[Plain-text document sources]

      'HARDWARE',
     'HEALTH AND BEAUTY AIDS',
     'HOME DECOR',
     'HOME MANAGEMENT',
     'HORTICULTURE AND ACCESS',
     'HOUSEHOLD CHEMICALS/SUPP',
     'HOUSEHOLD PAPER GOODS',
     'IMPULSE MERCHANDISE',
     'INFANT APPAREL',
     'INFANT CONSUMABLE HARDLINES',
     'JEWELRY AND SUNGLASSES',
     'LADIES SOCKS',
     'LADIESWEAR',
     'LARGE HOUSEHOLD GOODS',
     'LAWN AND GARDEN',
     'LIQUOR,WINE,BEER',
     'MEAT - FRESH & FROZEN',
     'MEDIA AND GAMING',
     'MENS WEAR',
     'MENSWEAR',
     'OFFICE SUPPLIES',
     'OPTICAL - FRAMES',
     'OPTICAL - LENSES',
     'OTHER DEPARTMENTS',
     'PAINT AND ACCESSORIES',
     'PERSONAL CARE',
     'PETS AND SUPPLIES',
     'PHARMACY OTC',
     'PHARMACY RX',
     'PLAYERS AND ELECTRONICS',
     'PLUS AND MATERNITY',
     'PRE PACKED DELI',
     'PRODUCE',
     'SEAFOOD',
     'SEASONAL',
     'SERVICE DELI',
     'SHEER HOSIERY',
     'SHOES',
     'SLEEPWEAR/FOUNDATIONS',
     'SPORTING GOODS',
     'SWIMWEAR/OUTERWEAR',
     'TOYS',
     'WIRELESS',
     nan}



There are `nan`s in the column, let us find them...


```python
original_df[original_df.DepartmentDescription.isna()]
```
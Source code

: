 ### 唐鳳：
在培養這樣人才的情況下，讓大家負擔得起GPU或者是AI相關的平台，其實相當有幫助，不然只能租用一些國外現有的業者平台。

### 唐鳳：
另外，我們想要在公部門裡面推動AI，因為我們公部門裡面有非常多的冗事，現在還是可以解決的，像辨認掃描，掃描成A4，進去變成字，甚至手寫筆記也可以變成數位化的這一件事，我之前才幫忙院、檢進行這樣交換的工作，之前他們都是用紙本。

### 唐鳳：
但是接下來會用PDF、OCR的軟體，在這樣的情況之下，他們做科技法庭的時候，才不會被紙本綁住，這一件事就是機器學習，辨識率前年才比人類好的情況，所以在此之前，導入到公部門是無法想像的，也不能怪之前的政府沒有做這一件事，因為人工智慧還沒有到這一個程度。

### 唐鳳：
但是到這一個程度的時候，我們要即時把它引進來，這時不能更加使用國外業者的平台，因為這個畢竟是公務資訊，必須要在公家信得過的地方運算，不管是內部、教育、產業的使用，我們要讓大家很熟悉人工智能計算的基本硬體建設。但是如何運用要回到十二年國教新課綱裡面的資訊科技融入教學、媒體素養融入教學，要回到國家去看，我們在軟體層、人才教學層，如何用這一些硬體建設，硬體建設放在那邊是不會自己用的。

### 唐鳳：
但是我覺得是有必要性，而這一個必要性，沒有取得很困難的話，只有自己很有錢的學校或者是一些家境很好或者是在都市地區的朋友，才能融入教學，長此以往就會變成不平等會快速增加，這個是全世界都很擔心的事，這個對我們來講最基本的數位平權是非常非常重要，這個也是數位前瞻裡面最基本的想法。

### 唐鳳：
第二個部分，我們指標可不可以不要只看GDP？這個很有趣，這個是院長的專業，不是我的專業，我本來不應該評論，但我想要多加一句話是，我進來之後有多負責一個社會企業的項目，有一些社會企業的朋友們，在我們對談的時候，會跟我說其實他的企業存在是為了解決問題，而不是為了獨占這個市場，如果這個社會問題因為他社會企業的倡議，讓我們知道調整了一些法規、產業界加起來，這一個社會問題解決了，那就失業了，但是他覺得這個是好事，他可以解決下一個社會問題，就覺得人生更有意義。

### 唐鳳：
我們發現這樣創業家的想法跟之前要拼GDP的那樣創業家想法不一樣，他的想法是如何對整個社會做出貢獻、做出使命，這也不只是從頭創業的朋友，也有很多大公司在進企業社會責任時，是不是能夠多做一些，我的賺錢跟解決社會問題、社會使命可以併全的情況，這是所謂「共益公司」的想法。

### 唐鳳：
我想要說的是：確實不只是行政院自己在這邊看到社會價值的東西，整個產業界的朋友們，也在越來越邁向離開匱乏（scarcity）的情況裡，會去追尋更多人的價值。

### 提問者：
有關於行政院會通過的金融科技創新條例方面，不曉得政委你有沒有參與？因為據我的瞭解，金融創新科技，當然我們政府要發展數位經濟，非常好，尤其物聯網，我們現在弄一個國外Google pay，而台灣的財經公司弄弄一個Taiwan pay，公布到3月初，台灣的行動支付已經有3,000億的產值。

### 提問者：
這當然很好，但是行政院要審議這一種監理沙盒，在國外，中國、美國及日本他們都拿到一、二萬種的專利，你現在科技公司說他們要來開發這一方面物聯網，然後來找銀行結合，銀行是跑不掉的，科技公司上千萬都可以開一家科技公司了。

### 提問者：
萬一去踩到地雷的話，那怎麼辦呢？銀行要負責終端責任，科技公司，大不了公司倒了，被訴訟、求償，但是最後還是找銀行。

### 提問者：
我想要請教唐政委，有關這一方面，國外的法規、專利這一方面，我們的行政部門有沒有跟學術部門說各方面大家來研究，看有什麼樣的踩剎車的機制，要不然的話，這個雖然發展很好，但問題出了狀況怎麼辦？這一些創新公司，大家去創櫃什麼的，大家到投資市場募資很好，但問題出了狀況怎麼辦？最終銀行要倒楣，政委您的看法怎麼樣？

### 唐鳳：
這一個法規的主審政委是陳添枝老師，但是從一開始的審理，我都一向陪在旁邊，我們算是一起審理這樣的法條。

Prompt> Please retype the data above exactly, including every line.

Response area>
      'HARDWARE',
     'HEALTH AND BEAUTY AIDS',
     'HOME DECOR',
     'HOME MANAGEMENT',
     'HORTICULTURE AND ACCESS',
     'HOUSEHOLD CHEMICALS/SUPP',
     'HOUSEHOLD PAPER GOODS',
     'IMPULSE MERCHANDISE',
     'INFANT APPAREL',
     'INFANT CONSUMABLE HARDLINES',
     'JEWELRY AND SUNGLASSES',
     'LADIES SOCKS',
     'LADIESWEAR',
     'LARGE HOUSEHOLD GOODS',
     'LAWN AND GARDEN',
     'LIQUOR,WINE,BEER',
     'MEAT - FRESH & FROZEN',
     'MEDIA AND GAMING',
     'MENS WEAR',
     'MENSWEAR',
     'OFFICE SUPPLIES',
     'OPTICAL - FRAMES',
     'OPTICAL - LENSES',
     'OTHER DEPARTMENTS',
     'PAINT AND ACCESSORIES',
     'PERSONAL CARE',
     'PETS AND SUPPLIES',
     'PHARMACY OTC',
     'PHARMACY RX',
     'PLAYERS AND ELECTRONICS',
     'PLUS AND MATERNITY',
     'PRE PACKED DELI',
     'PRODUCE',
     'SEAFOOD',
     'SEASONAL',
     'SERVICE DELI',
     'SHEER HOSIERY',
     'SHOES',
     'SLEEPWEAR/FOUNDATIONS',
     'SPORTING GOODS',
     'SWIMWEAR/OUTERWEAR',
     'TOYS',
     'WIRELESS',
     nan}



There are `nan`s in the column, let us find them...


```python
original_df[original_df.DepartmentDescription.isna()]
```
Source code

: ### 唐鳳：
在培養這樣人才的情況下，讓大家負擔得起GPU或者是AI相關的平台，其實相當有幫助，不然只能租用一些國外現有的業者平台。

### 唐鳳：
另外，我們想要在公部門裡面推動AI，因為我們公部門裡面有非常多的冗事，現在還是可以解決的，像辨認掃描，掃描成A4，進去變成字，甚至手寫筆記也可以變成數位化的這一件事，我之前才幫忙院、檢進行這樣交換的工作，之前他們都是用紙本。

### 唐鳳：
但是接下來會用PDF、OCR的軟體，在這樣的情況之下，他們做科技法庭的時候，才不會被紙本綁住，這一件事就是機器學習，辨識率前年才比人類好的情況，所以在此之前，導入到公部門是無法想像的，也不能怪之前的政府沒有做這一件事，因為人工智慧還沒有到這一個程度。

### 唐鳳：
但是到這一個程度的時候，我們要即時把它引進來，這時不能更加使用國外業者的平台，因為這個畢竟是公務資訊，必須要在公家信得過的地方運算，不管是內部、教育、產業的使用，我們要讓大家很熟悉人工智能計算的基本硬體建設。但是如何運用要回到十二年國教新課綱裡面的資訊科技融入教學、媒體素養融入教學，要回到國家去看，我們在軟體層、人才教學層，如何用這一些硬體建設，硬體建設放在那邊是不會自己用的。

### 唐鳳：
但是我覺得是有必要性，而這一個必要性，沒有取得很困難的話，只有自己很有錢的學校或者是一些家境很好或者是在都市地區的朋友，才能融入教學，長此以往就會變成不平等會快速增加，這個是全世界都很擔心的事，這個對我們來講最基本的數位平權是非常非常重要，這個也是數位前瞻裡面最基本的想法。

### 唐鳳：
第二個部分，我們指標可不可以不要只看GDP？這個很有趣，這個是院長的專業，不是我的專業，我本來不應該評論，但我想要多加一句話是，我進來之後有多負責一個社會企業的項目，有一些社會企業的朋友們，在我們對談的時候，會跟我說其實他的企業存在是為了解決問題，而不是為了獨占這個市場，如果這個社會問題因為他社會企業的倡議，讓我們知道調整了一些法規、產業界加起來，這一個社會問題解決了，那就失業了，但是他覺得這個是好事，他可以解決下一個社會問題，就覺得人生更有意義。

### 唐鳳：
我們發現這樣創業家的想法跟之前要拼GDP的那樣創業家想法不一樣，他的想法是如何對整個社會做出貢獻、做出使命，這也不只是從頭創業的朋友，也有很多大公司在進企業社會責任時，是不是能夠多做一些，我的賺錢跟解決社會問題、社會使命可以併全的情況，這是所謂「共益公司」的想法。

### 唐鳳：
我想要說的是：確實不只是行政院自己在這邊看到社會價值的東西，整個產業界的朋友們，也在越來越邁向離開匱乏（scarcity）的情況裡，會去追尋更多人的價值。

### 提問者：
有關於行政院會通過的金融科技創新條例方面，不曉得政委你有沒有參與？因為據我的瞭解，金融創新科技，當然我們政府要發展數位經濟，非常好，尤其物聯網，我們現在弄一個國外Google pay，而台灣的財經公司弄弄一個Taiwan pay，公布到3月初，台灣的行動支付已經有3,000億的產值。

### 提問者：
這當然很好，但是行政院要審議這一種監理沙盒，在國外，中國、美國及日本他們都拿到一、二萬種的專利，你現在科技公司說他們要來開發這一方面物聯網，然後來找銀行結合，銀行是跑不掉的，科技公司上千萬都可以開一家科技公司了。

### 提問者：
萬一去踩到地雷的話，那怎麼辦呢？銀行要負責終端責任，科技公司，大不了公司倒了，被訴訟、求償，但是最後還是找銀行。

### 提問者：
我想要請教唐政委，有關這一方面，國外的法規、專利這一方面，我們的行政部門有沒有跟學術部門說各方面大家來研究，看有什麼樣的踩剎車的機制，要不然的話，這個雖然發展很好，但問題出了狀況怎麼辦？這一些創新公司，大家去創櫃什麼的，大家到投資市場募資很好，但問題出了狀況怎麼辦？最終銀行要倒楣，政委您的看法怎麼樣？

### 唐鳳：
這一個法規的主審政委是陳添枝老師，但是從一開始的審理，我都一向陪在旁邊，我們算是一起審理這樣的法條。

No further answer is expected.